Summarizing, we have proved, on the basis of the first three properties, that two times any number of a row n of the Pascal’s triangle, with n > 0, is less than or equal to 2^n, that is the sum of the row elements. But we know, from the last property of the Pascal’s triangle, that these elements are the binomials of the kind \binom{n}{m}, with m between 0 and n. So we proved that, for any n > 0 and any m,

2 \cdot \binom{n}{m} \leq 2^n

from which we obtain Property N.1.

We can note that, if n is fixed, the estimate (3) is the more accurate, the more \binom{n}{m} is big, compared to the other numbers of row n (in fact we should remember that the right side of (3) is half the sum of the numbers of row n). As you can see in the Pascal’s triangle, the numbers of a row become bigger towards the center, so the biggest binomials \binom{n}{m}, where n is fixed, are those where m is closer to \frac{n}{2}. In particular, if n is even, the biggest binomial is \binom{n}{\frac{n}{2}}, like 6 = \binom{4}{2} in row 4; if n is odd, the biggest binomials, equal to each other, are \binom{n}{\left \lceil \frac{n}{2} \right \rceil} and \binom{n}{\left \lfloor \frac{n}{2} \right \rfloor}, like 10 = \binom{5}{2} = \binom{5}{3} in row 5. So the most accurate estimates are:

\binom{n}{\frac{n}{2}} \leq 2^{n-1} \tag{6}

for even n, and

\binom{n}{\left \lceil \frac{n}{2} \right \rceil} = \binom{n}{\left \lfloor \frac{n}{2} \right \rfloor} \leq 2^{n-1} \tag{7}

for odd n. We will need right these estimates for studying prime numbers, in the post The product of the first prime numbers.

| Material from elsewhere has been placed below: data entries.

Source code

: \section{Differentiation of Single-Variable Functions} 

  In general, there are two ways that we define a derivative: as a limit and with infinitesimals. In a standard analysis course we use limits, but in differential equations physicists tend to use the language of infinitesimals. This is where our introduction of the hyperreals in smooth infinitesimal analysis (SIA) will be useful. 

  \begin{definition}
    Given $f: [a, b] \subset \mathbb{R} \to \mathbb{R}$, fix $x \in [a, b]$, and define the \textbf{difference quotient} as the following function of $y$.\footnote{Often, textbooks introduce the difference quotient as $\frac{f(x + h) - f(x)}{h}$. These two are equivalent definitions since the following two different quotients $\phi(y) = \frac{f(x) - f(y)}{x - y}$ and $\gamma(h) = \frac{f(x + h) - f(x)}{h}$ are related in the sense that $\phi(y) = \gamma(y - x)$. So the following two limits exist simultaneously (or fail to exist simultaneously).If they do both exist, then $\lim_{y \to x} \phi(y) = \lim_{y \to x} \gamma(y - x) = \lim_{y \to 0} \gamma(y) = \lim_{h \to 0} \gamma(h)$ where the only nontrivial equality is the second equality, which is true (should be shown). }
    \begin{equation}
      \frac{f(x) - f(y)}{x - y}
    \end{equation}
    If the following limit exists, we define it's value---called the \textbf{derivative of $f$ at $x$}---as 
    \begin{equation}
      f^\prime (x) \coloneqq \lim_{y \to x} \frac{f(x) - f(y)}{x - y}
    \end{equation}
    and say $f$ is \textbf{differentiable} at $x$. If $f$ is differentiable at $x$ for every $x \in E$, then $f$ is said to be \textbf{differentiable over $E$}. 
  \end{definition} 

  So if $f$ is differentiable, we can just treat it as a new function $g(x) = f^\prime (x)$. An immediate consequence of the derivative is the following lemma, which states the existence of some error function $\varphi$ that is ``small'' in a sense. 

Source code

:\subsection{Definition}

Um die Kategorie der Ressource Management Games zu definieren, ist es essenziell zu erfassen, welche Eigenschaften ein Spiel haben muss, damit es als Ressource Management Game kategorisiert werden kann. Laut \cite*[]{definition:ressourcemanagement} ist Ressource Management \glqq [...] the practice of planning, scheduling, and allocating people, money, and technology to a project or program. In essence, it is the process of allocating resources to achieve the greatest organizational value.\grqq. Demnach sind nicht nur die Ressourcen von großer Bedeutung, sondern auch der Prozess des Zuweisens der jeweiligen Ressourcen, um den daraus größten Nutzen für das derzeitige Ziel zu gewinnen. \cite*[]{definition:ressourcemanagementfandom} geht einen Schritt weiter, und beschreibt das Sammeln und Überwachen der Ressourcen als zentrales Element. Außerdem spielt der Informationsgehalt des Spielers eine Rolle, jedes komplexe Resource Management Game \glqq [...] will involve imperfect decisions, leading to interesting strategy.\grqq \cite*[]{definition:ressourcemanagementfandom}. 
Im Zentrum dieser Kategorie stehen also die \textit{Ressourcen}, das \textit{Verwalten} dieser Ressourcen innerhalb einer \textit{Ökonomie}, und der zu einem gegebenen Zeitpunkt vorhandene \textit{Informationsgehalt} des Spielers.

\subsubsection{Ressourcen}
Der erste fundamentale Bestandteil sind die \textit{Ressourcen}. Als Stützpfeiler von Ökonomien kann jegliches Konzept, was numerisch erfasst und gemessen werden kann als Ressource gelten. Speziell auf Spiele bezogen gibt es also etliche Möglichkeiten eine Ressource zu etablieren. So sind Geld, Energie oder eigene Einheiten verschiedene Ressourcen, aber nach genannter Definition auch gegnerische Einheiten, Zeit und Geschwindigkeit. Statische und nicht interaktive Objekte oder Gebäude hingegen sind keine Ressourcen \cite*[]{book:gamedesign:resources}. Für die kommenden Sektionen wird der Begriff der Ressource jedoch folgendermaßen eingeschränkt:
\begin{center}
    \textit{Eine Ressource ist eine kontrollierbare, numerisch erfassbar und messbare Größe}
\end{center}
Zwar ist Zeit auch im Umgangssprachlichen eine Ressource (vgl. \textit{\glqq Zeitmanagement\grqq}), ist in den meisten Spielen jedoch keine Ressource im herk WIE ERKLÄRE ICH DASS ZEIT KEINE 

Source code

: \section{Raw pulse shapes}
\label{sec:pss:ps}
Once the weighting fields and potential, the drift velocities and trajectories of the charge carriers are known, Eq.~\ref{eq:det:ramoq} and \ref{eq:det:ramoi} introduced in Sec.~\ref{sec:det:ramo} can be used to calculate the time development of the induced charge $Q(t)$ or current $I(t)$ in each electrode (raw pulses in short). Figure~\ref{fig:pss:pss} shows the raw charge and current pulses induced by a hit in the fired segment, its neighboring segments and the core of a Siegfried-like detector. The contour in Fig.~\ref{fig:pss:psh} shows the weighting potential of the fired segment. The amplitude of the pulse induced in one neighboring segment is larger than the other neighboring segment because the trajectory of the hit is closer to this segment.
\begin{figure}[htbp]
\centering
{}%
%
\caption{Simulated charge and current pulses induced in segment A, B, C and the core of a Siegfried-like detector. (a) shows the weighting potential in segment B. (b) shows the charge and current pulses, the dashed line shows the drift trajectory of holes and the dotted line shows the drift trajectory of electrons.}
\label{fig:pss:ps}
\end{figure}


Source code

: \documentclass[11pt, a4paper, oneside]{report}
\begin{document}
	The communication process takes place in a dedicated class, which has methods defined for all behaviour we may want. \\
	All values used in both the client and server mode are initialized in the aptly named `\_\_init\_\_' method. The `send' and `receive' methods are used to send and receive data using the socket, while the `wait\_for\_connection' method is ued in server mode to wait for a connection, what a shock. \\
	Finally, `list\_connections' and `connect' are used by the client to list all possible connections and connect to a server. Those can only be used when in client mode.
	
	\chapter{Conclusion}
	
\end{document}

Starting from the fact that the binomials of formulas (6) and (7) are the biggest of their rows, with similar techniques as before a second estimates can be obtained, this time an underestimation:

Underestimation of the central binomials of the Pascal’s triangle

For all n \geq 2:

\binom{n}{\frac{n}{2}} \geq \frac{2^n}{n} \tag{8}

if n is even, and

\binom{n}{\left \lceil \frac{n}{2} \right \rceil} = \binom{n}{\left \lfloor \frac{n}{2} \right \rfloor} \geq \frac{2^n}{n}

if n is odd.

Let’s start with a specific case. Considering that the binomial \binom{6}{3} is the biggest in the seventh row, we can use it for majorizing each row element, obtaining:

2^6 =
1 + 6 + 15 + 20 + 15 + 6 + 1 \leq
20 + 20 + 20 + 20 + 20 + 20 + 20 =
7 \cdot 20 \Rightarrow
20 \geq \frac{2^6}{7}

These passages can be easily generalized to a generic n, obtaining

\binom{n}{\frac{n}{2}} \geq \frac{2^n}{n + 1}

for even n, and

\binom{n}{\left \lceil \frac{n}{2} \right \rceil} = \binom{n}{\left \lfloor \frac{n}{2} \right \rfloor} \geq \frac{2^n}{n + 1}

for odd n.

We can slightly improve this estimate observing that, starting from row 2 of the Pascal’s triangle, the biggest binomial of its row is greater than or equal to 2, and this lets us to save a majorization by unifying the two 1s, for example:

2^6 =
1 + 6 + 15 + 20 + 15 + 6 + 1 =
\left(1 + 1\right) + 6 + 15 + 20 + 15 + 6 \leq
20 + 20 + 20 + 20 + 20 + 20 =
6 \cdot 20 \Rightarrow
20 \geq \frac{2^6}{6}

Generalizing for a generic n, we obtain Property N.2.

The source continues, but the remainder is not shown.